Start of Supplied records

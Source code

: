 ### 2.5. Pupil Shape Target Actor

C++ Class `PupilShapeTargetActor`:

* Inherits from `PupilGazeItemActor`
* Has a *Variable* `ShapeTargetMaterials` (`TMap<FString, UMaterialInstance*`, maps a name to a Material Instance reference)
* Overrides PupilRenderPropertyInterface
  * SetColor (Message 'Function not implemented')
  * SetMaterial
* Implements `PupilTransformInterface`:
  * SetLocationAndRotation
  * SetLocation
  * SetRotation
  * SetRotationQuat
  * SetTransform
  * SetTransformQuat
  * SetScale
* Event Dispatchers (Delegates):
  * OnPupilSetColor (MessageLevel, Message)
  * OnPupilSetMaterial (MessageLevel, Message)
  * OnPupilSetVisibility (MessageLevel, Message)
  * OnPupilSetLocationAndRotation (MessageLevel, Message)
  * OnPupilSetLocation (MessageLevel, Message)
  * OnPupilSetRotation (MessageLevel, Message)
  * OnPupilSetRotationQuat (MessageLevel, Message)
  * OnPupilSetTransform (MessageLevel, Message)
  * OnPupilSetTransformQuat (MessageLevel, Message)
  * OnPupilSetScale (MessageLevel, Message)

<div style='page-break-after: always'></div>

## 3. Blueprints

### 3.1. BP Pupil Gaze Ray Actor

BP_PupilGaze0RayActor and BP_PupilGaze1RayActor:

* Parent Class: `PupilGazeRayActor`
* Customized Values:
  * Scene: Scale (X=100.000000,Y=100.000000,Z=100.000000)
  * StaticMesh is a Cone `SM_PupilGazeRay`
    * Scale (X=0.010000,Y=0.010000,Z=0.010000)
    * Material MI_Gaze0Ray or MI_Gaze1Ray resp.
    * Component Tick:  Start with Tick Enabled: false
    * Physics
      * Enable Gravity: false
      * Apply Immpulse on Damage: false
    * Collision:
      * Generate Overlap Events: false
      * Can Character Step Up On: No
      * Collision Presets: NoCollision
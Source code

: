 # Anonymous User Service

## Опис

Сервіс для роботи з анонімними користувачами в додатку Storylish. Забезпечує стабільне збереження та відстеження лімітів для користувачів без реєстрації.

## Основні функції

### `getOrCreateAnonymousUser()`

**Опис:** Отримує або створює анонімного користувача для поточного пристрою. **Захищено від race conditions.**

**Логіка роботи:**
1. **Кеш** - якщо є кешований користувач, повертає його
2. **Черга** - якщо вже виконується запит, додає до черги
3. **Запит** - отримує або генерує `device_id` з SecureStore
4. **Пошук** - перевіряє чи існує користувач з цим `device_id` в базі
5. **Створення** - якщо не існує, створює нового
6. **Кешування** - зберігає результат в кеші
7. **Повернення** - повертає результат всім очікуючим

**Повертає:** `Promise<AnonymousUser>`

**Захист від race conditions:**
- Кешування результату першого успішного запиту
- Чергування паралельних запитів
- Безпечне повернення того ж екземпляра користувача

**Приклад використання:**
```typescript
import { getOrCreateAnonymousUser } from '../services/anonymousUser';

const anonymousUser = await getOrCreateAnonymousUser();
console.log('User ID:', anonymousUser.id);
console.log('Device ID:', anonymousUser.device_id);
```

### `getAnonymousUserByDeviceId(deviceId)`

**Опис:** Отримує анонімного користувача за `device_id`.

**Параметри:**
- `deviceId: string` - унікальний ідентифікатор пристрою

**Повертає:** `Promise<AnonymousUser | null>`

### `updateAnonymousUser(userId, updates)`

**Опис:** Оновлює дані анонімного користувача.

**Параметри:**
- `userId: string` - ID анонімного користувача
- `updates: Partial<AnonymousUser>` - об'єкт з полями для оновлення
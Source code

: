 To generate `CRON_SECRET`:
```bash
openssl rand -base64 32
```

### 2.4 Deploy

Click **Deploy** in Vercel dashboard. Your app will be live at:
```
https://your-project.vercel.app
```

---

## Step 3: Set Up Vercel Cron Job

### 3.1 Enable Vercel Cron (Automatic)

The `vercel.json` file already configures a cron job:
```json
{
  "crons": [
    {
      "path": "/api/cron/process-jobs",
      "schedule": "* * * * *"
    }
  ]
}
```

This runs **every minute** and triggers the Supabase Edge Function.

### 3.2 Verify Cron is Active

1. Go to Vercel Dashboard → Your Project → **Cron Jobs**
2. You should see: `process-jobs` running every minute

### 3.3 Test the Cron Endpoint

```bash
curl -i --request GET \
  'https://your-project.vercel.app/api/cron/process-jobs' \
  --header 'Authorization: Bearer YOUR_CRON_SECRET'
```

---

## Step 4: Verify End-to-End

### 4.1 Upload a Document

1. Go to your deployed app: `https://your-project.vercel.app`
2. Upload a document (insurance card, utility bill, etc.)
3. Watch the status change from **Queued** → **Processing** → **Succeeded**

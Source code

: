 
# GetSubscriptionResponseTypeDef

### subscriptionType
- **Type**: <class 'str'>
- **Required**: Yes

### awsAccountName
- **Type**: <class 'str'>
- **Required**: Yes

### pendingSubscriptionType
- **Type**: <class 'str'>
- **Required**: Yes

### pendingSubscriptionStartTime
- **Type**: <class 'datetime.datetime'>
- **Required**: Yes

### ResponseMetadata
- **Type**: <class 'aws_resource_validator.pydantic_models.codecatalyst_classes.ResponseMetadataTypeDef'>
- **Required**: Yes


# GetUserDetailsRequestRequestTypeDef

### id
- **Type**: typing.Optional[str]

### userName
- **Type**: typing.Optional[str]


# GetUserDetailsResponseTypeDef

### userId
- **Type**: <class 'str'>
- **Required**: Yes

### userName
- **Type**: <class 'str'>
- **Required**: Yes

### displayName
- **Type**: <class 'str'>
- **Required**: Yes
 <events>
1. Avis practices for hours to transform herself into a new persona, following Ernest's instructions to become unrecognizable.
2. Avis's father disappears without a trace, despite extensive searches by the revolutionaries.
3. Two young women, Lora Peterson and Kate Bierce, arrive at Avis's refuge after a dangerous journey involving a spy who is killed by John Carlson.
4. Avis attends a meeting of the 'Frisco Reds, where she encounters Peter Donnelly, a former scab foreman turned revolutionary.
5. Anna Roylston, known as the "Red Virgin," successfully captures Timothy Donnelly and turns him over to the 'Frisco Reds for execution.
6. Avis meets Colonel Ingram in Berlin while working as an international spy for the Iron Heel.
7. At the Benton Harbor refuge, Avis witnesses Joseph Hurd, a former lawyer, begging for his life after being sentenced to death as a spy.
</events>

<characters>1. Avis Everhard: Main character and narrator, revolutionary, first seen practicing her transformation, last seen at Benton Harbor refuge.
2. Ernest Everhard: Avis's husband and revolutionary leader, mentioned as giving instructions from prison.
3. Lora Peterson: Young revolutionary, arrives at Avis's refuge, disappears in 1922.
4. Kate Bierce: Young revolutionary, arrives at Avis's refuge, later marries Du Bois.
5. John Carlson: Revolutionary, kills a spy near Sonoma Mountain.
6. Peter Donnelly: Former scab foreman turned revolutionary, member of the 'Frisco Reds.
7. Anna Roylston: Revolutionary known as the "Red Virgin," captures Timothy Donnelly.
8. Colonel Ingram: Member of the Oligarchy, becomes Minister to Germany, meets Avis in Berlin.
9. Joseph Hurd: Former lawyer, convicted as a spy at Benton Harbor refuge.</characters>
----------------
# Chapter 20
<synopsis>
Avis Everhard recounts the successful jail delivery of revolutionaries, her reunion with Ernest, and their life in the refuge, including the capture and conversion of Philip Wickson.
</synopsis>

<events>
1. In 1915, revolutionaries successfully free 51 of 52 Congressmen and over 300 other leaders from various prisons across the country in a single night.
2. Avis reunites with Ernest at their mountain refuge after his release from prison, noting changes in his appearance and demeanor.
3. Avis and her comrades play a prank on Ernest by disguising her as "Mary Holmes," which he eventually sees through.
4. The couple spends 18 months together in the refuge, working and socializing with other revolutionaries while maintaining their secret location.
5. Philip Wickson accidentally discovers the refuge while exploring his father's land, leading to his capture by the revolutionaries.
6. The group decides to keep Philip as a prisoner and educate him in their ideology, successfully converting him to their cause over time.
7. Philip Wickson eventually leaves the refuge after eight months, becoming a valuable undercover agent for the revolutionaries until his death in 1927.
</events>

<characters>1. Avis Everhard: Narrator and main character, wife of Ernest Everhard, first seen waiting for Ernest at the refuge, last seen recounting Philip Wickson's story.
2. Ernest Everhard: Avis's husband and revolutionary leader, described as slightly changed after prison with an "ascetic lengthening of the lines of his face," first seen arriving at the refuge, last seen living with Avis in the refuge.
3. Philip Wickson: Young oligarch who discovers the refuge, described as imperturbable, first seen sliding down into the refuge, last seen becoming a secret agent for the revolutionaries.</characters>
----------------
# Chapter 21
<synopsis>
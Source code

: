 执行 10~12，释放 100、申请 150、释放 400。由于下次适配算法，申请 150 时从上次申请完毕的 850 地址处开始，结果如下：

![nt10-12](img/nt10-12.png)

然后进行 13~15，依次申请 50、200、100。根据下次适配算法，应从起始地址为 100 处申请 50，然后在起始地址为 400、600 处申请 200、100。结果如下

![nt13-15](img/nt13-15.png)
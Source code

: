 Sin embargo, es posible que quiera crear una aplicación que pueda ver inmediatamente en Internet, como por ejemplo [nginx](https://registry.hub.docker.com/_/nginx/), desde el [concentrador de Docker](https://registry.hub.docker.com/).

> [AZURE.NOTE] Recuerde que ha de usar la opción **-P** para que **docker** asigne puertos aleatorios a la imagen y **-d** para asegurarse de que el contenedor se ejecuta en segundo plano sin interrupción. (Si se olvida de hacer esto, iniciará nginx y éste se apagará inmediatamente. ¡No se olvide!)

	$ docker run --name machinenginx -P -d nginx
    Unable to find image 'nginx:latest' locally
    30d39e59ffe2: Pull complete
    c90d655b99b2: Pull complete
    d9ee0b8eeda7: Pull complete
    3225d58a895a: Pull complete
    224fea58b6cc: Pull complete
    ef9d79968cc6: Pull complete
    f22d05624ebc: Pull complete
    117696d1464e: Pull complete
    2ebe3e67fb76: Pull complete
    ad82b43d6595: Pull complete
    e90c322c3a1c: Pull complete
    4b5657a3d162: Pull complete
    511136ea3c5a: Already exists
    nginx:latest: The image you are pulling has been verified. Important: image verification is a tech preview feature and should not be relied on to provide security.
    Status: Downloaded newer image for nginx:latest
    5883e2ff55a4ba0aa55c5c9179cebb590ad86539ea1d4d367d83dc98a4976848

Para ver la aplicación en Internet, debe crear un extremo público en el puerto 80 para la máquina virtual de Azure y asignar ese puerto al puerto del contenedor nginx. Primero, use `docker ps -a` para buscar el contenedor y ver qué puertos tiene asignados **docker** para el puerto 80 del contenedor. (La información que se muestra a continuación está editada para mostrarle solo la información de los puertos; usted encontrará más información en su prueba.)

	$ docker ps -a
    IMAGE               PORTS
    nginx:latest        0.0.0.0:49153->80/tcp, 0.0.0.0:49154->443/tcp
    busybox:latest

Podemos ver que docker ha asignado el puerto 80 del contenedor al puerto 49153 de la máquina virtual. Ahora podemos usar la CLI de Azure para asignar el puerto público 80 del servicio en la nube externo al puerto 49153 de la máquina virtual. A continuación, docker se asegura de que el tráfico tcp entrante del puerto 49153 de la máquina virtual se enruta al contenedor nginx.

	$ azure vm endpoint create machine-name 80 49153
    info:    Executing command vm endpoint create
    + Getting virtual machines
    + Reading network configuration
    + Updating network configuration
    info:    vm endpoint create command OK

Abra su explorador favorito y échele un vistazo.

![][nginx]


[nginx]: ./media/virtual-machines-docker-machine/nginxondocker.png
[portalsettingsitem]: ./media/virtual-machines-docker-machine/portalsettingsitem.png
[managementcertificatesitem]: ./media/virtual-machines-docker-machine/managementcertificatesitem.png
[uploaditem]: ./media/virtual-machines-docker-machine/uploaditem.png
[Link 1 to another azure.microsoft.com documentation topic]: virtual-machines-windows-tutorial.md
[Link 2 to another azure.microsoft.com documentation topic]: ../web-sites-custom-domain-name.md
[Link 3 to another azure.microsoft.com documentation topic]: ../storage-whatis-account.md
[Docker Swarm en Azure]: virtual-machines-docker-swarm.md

End of Supplied records

**What you have to do:**
In the data above, retype exactly and only the lines between the one holding "від race conditions.**" and the one holding "ID анонімного користувача", inclusive.

**Exercise solution:**
**Опис:** Отримує або створює анонімного користувача для поточного пристрою. **Захищено від race conditions.**

**Логіка роботи:**
1. **Кеш** - якщо є кешований користувач, повертає його
2. **Черга** - якщо вже виконується запит, додає до черги
3. **Запит** - отримує або генерує `device_id` з SecureStore
4. **Пошук** - перевіряє чи існує користувач з цим `device_id` в базі
5. **Створення** - якщо не існує, створює нового
6. **Кешування** - зберігає результат в кеші
7. **Повернення** - повертає результат всім очікуючим

**Повертає:** `Promise<AnonymousUser>`

**Захист від race conditions:**
- Кешування результату першого успішного запиту
- Чергування паралельних запитів
- Безпечне повернення того ж екземпляра користувача

**Приклад використання:**
```typescript
import { getOrCreateAnonymousUser } from '../services/anonymousUser';

const anonymousUser = await getOrCreateAnonymousUser();
console.log('User ID:', anonymousUser.id);
console.log('Device ID:', anonymousUser.device_id);
```

### `getAnonymousUserByDeviceId(deviceId)`

**Опис:** Отримує анонімного користувача за `device_id`.

**Параметри:**
- `deviceId: string` - унікальний ідентифікатор пристрою

**Повертає:** `Promise<AnonymousUser | null>`

### `updateAnonymousUser(userId, updates)`

**Опис:** Оновлює дані анонімного користувача.

**Параметри:**
- `userId: string` - ID анонімного користувача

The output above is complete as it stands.